- Work instruction
Copy each line containing the word "License" from the records that follow, please.

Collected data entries
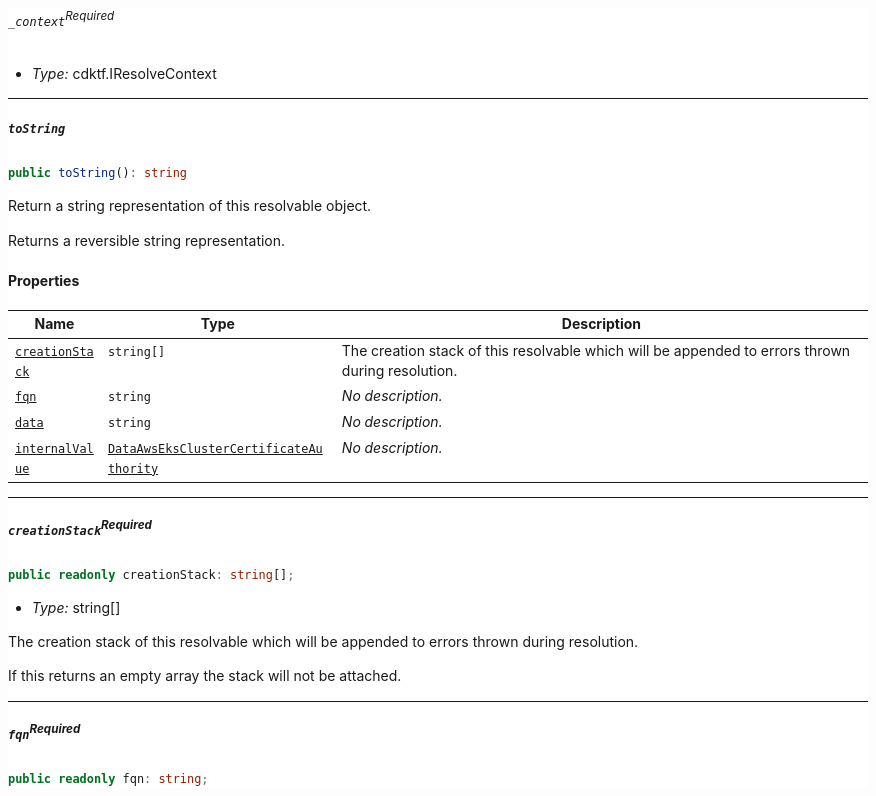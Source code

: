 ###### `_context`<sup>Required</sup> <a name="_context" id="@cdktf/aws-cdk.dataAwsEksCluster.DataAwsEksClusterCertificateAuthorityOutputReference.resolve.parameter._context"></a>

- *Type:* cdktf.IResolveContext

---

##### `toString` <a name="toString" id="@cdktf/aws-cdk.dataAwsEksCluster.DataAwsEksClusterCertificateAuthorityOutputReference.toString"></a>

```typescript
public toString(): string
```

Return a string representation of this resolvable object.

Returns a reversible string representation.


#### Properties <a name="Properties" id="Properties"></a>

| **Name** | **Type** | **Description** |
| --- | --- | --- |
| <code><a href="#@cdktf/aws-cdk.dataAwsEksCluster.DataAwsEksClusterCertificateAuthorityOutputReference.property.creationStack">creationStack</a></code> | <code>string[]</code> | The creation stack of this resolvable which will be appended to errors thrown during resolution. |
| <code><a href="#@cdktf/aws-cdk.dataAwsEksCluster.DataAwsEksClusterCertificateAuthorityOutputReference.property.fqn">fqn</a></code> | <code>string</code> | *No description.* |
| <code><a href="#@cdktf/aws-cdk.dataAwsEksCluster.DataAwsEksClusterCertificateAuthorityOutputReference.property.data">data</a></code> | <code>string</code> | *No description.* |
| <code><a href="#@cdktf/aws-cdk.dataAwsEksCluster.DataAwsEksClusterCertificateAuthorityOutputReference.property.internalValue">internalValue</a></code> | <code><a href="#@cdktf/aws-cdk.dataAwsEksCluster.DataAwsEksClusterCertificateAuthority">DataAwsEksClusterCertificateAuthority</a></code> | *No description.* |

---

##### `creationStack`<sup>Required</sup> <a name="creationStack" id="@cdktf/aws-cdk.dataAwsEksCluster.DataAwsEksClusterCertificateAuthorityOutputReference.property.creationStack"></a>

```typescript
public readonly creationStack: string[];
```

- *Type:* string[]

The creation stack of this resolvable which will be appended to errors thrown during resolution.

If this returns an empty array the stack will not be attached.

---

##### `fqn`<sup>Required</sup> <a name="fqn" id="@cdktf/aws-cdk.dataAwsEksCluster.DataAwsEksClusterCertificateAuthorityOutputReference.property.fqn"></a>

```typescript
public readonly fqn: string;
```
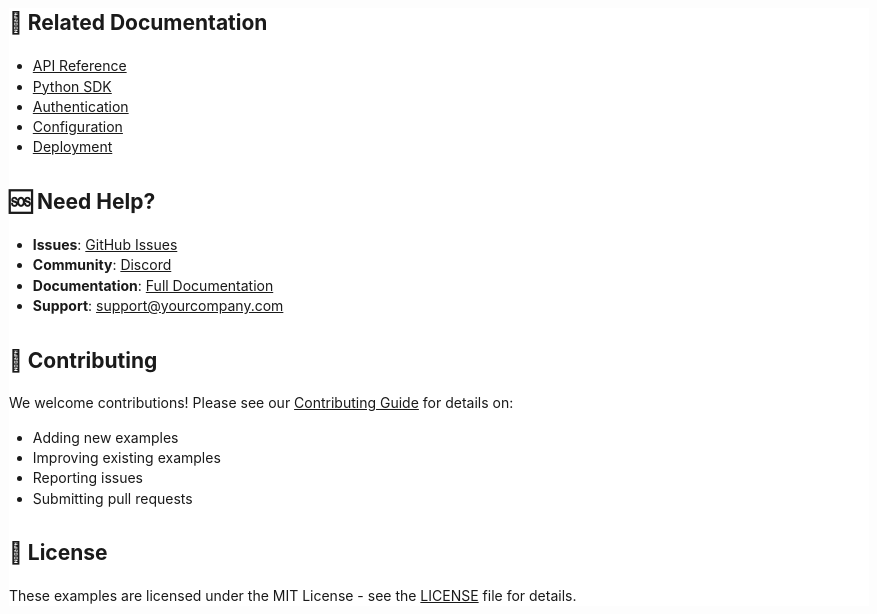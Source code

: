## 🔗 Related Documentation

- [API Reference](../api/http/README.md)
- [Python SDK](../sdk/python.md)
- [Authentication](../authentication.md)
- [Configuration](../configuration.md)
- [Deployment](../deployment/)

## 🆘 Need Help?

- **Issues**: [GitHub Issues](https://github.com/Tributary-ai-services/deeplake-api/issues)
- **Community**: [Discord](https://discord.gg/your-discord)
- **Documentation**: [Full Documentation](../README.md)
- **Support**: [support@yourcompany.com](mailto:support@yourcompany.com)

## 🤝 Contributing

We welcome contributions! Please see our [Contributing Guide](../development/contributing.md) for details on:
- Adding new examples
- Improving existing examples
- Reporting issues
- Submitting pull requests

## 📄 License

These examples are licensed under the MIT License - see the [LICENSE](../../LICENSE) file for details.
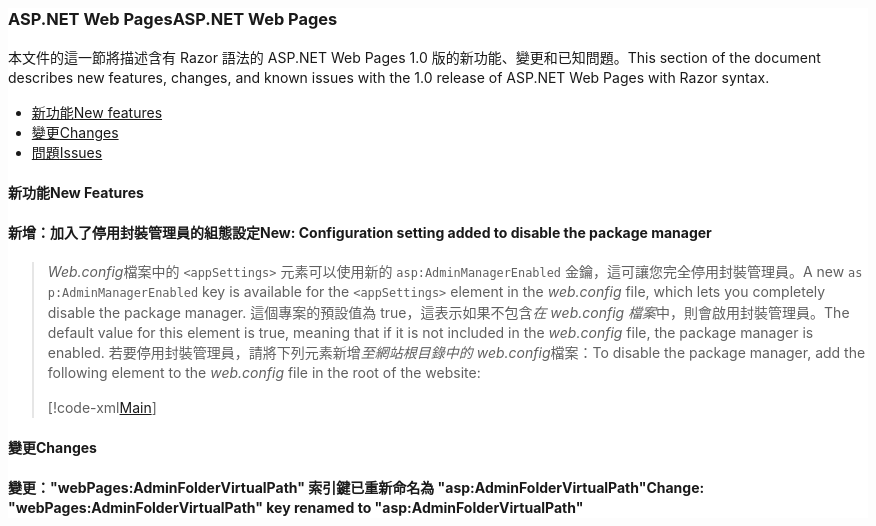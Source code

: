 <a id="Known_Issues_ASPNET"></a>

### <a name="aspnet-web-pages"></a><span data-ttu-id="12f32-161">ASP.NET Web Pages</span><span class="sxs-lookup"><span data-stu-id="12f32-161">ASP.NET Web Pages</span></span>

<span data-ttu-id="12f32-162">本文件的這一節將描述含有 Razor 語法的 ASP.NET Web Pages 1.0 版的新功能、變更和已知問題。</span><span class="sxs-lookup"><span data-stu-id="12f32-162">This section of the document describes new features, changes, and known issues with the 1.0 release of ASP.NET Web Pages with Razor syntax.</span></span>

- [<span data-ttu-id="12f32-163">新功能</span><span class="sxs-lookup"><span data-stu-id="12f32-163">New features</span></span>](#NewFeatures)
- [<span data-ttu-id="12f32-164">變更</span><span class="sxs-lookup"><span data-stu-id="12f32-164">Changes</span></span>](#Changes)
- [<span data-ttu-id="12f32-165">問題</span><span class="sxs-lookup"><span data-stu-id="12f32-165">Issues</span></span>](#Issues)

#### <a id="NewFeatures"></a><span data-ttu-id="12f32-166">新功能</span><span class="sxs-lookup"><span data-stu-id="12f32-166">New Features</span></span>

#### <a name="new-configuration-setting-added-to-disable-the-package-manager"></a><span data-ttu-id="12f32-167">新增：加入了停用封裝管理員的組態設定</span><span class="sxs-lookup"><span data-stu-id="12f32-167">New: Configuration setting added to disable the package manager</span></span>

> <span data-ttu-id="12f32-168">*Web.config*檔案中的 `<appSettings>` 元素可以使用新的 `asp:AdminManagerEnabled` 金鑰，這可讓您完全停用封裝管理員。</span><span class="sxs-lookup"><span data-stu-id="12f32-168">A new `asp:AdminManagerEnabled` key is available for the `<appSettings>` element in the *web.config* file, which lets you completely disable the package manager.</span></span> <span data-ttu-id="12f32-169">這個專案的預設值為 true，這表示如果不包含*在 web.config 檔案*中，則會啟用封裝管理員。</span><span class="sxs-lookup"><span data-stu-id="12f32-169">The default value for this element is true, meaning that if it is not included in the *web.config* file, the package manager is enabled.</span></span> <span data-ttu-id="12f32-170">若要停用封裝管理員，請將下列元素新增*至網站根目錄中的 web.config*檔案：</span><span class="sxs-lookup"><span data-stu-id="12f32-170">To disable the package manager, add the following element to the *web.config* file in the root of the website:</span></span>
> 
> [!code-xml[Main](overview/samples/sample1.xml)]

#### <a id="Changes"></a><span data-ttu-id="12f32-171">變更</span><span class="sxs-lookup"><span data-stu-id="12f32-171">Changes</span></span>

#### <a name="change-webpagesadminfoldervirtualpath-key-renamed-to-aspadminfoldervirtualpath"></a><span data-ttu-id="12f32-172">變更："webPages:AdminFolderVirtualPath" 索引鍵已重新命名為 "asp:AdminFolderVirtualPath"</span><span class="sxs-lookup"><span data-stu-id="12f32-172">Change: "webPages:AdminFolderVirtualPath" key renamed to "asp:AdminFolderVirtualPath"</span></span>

- Answer space
## 📄 License
These examples are licensed under the MIT License - see the [LICENSE](../../LICENSE) file for details.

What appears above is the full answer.